Task details:
Retype the records below exactly as they appear.

(Data entries)
··········
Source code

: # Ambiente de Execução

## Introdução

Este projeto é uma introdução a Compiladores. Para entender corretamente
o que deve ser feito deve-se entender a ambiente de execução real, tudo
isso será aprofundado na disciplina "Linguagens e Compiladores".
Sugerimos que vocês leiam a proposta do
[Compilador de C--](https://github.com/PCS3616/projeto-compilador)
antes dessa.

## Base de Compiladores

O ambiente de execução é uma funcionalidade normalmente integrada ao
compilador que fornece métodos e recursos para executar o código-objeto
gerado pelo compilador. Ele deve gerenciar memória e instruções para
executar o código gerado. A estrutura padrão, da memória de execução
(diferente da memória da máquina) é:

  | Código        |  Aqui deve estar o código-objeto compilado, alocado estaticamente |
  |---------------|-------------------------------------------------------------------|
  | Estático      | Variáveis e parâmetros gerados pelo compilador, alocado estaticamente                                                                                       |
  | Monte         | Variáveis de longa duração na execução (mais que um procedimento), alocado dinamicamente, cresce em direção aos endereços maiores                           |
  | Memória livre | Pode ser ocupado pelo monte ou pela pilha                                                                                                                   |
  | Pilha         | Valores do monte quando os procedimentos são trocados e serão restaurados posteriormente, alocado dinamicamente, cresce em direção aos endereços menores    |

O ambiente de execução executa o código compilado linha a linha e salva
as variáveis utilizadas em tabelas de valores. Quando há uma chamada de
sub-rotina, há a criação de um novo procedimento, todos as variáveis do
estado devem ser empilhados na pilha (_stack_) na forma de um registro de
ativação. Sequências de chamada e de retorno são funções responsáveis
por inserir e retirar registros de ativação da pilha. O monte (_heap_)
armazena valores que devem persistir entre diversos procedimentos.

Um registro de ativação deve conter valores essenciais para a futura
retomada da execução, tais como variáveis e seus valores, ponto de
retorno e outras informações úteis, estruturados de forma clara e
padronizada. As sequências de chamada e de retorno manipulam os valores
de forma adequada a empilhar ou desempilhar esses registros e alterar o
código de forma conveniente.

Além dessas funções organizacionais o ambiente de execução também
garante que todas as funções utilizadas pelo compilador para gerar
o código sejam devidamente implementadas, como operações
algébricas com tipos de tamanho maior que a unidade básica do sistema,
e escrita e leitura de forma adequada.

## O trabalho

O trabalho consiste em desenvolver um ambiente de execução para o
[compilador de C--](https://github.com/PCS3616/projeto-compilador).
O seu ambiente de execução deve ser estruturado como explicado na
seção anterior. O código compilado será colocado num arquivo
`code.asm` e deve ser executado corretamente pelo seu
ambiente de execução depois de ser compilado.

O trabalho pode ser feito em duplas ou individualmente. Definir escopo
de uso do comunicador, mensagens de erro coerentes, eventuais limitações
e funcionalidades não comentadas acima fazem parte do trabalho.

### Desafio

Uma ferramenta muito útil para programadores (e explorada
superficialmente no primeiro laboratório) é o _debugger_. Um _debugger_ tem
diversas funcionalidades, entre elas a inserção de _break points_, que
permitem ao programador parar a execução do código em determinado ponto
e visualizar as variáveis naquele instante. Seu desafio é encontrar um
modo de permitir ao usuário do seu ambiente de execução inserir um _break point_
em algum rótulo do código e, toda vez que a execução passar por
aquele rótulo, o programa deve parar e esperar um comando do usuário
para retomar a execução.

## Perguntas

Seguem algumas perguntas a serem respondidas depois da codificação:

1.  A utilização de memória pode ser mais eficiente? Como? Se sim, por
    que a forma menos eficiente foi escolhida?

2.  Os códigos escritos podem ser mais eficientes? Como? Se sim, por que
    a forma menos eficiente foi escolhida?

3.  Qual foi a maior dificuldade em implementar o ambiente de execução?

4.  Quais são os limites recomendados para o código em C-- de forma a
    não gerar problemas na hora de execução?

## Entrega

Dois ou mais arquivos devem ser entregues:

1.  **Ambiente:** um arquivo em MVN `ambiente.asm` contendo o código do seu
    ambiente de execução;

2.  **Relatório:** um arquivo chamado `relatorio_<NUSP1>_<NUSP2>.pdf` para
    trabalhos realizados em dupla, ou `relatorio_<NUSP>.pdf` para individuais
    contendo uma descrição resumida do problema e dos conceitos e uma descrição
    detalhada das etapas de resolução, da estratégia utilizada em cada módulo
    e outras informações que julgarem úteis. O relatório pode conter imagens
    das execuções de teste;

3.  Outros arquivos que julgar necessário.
··········
Exercise result:
Source code

: # Ambiente de Execução

## Introdução

Este projeto é uma introdução a Compiladores. Para entender corretamente
o que deve ser feito deve-se entender a ambiente de execução real, tudo
isso será aprofundado na disciplina "Linguagens e Compiladores".
Sugerimos que vocês leiam a proposta do
[Compilador de C--](https://github.com/PCS3616/projeto-compilador)
antes dessa.

## Base de Compiladores

O ambiente de execução é uma funcionalidade normalmente integrada ao
compilador que fornece métodos e recursos para executar o código-objeto
gerado pelo compilador. Ele deve gerenciar memória e instruções para
executar o código gerado. A estrutura padrão, da memória de execução
(diferente da memória da máquina) é:

  | Código        |  Aqui deve estar o código-objeto compilado, alocado estaticamente |
  |---------------|-------------------------------------------------------------------|
  | Estático      | Variáveis e parâmetros gerados pelo compilador, alocado estaticamente                                                                                       |
  | Monte         | Variáveis de longa duração na execução (mais que um procedimento), alocado dinamicamente, cresce em direção aos endereços maiores                           |
  | Memória livre | Pode ser ocupado pelo monte ou pela pilha                                                                                                                   |
  | Pilha         | Valores do monte quando os procedimentos são trocados e serão restaurados posteriormente, alocado dinamicamente, cresce em direção aos endereços menores    |

O ambiente de execução executa o código compilado linha a linha e salva
as variáveis utilizadas em tabelas de valores. Quando há uma chamada de
sub-rotina, há a criação de um novo procedimento, todos as variáveis do
estado devem ser empilhados na pilha (_stack_) na forma de um registro de
ativação. Sequências de chamada e de retorno são funções responsáveis
por inserir e retirar registros de ativação da pilha. O monte (_heap_)
armazena valores que devem persistir entre diversos procedimentos.

Um registro de ativação deve conter valores essenciais para a futura
retomada da execução, tais como variáveis e seus valores, ponto de
retorno e outras informações úteis, estruturados de forma clara e
padronizada. As sequências de chamada e de retorno manipulam os valores
de forma adequada a empilhar ou desempilhar esses registros e alterar o
código de forma conveniente.

Além dessas funções organizacionais o ambiente de execução também
garante que todas as funções utilizadas pelo compilador para gerar
o código sejam devidamente implementadas, como operações
algébricas com tipos de tamanho maior que a unidade básica do sistema,
e escrita e leitura de forma adequada.

## O trabalho

O trabalho consiste em desenvolver um ambiente de execução para o
[compilador de C--](https://github.com/PCS3616/projeto-compilador).
O seu ambiente de execução deve ser estruturado como explicado na
seção anterior. O código compilado será colocado num arquivo
`code.asm` e deve ser executado corretamente pelo seu
ambiente de execução depois de ser compilado.

O trabalho pode ser feito em duplas ou individualmente. Definir escopo
de uso do comunicador, mensagens de erro coerentes, eventuais limitações
e funcionalidades não comentadas acima fazem parte do trabalho.

### Desafio

Uma ferramenta muito útil para programadores (e explorada
superficialmente no primeiro laboratório) é o _debugger_. Um _debugger_ tem
diversas funcionalidades, entre elas a inserção de _break points_, que
permitem ao programador parar a execução do código em determinado ponto
e visualizar as variáveis naquele instante. Seu desafio é encontrar um
modo de permitir ao usuário do seu ambiente de execução inserir um _break point_
em algum rótulo do código e, toda vez que a execução passar por
aquele rótulo, o programa deve parar e esperar um comando do usuário
para retomar a execução.

## Perguntas

Seguem algumas perguntas a serem respondidas depois da codificação:

1.  A utilização de memória pode ser mais eficiente? Como? Se sim, por
    que a forma menos eficiente foi escolhida?

2.  Os códigos escritos podem ser mais eficientes? Como? Se sim, por que
    a forma menos eficiente foi escolhida?

3.  Qual foi a maior dificuldade em implementar o ambiente de execução?

4.  Quais são os limites recomendados para o código em C-- de forma a
    não gerar problemas na hora de execução?

## Entrega

Dois ou mais arquivos devem ser entregues:

1.  **Ambiente:** um arquivo em MVN `ambiente.asm` contendo o código do seu
    ambiente de execução;

2.  **Relatório:** um arquivo chamado `relatorio_<NUSP1>_<NUSP2>.pdf` para
    trabalhos realizados em dupla, ou `relatorio_<NUSP>.pdf` para individuais
    contendo uma descrição resumida do problema e dos conceitos e uma descrição
    detalhada das etapas de resolução, da estratégia utilizada em cada módulo
    e outras informações que julgarem úteis. O relatório pode conter imagens
    das execuções de teste;

3.  Outros arquivos que julgar necessário.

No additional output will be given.